- _TASK PROMPT_: Count the lines below in which "have" appears, then give that number by itself.

^^^^

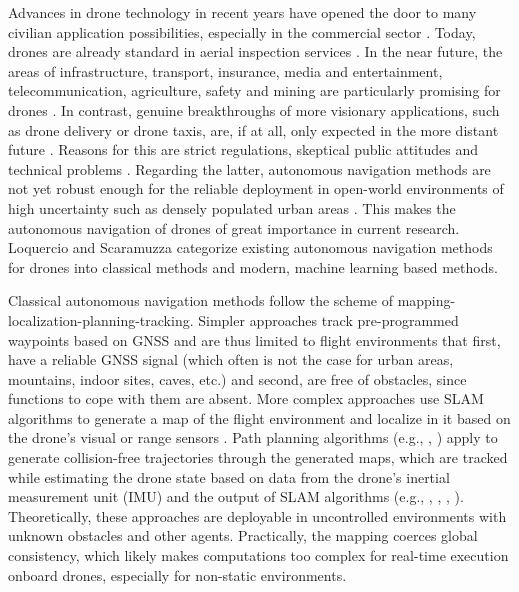 Advances in drone technology in recent years
have opened the door to many civilian application possibilities,
especially in the commercial sector \cite{Dunn}.
Today, drones are already standard in 
aerial inspection services \cite{Cohn, Equinox, Abuhasira}.
In the near future, the areas of
infrastructure,
transport,
insurance,
media and entertainment,
telecommunication,
agriculture,
safety
and mining 
are particularly promising for drones \cite{Mazur2016a}.
In contrast, 
genuine breakthroughs of more visionary applications, 
such as drone delivery or drone taxis,
are, if at all, only expected in the more distant future \cite{Rosen2019}.
Reasons for this are strict
regulations, skeptical public attitudes
and technical problems \cite{Rosen2019}.
Regarding the latter,
autonomous navigation methods are not yet 
robust enough for the reliable deployment in 
open-world environments of high uncertainty such as
densely populated urban areas \cite{brunner2019urban}.
This makes the autonomous navigation of drones
of great importance in current research.
Loquercio and Scaramuzza \cite{Loquercio2018a} 
categorize existing autonomous navigation methods for drones 
into classical methods and modern, machine learning based methods.

Classical autonomous navigation methods
follow the scheme of mapping-localization-planning-tracking.
Simpler approaches track pre-programmed waypoints based on GNSS
and are thus limited to flight environments that
first, have a reliable GNSS signal
(which often is not the case for 
urban areas, mountains, indoor sites, caves, etc.)
and second, are free of obstacles,
since functions to cope with them are absent.
More complex approaches use SLAM algorithms
to generate a map of the flight environment
and localize in it
based on the drone's visual or range sensors \cite{MurArtal2015}.
Path planning algorithms 
(e.g., \cite{Bircher2016}, \cite{Cieslewski2017})
apply to generate collision-free 
trajectories through the generated maps,
which are tracked
while estimating the drone state
based on data from the drone's inertial measurement unit (IMU)
and the output of SLAM algorithms 
(e.g., \cite{Lin2017}, \cite{Scaramuzza2014}, \cite{Sa2018}, \cite{Loianno2017}).
Theoretically, these approaches are deployable
in uncontrolled environments with unknown obstacles and other agents.
Practically, 
the mapping coerces global consistency,
which likely makes computations too complex 
for real-time execution onboard drones,
especially for non-static environments.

^^^^

- _YOUR SOLUTION_: 2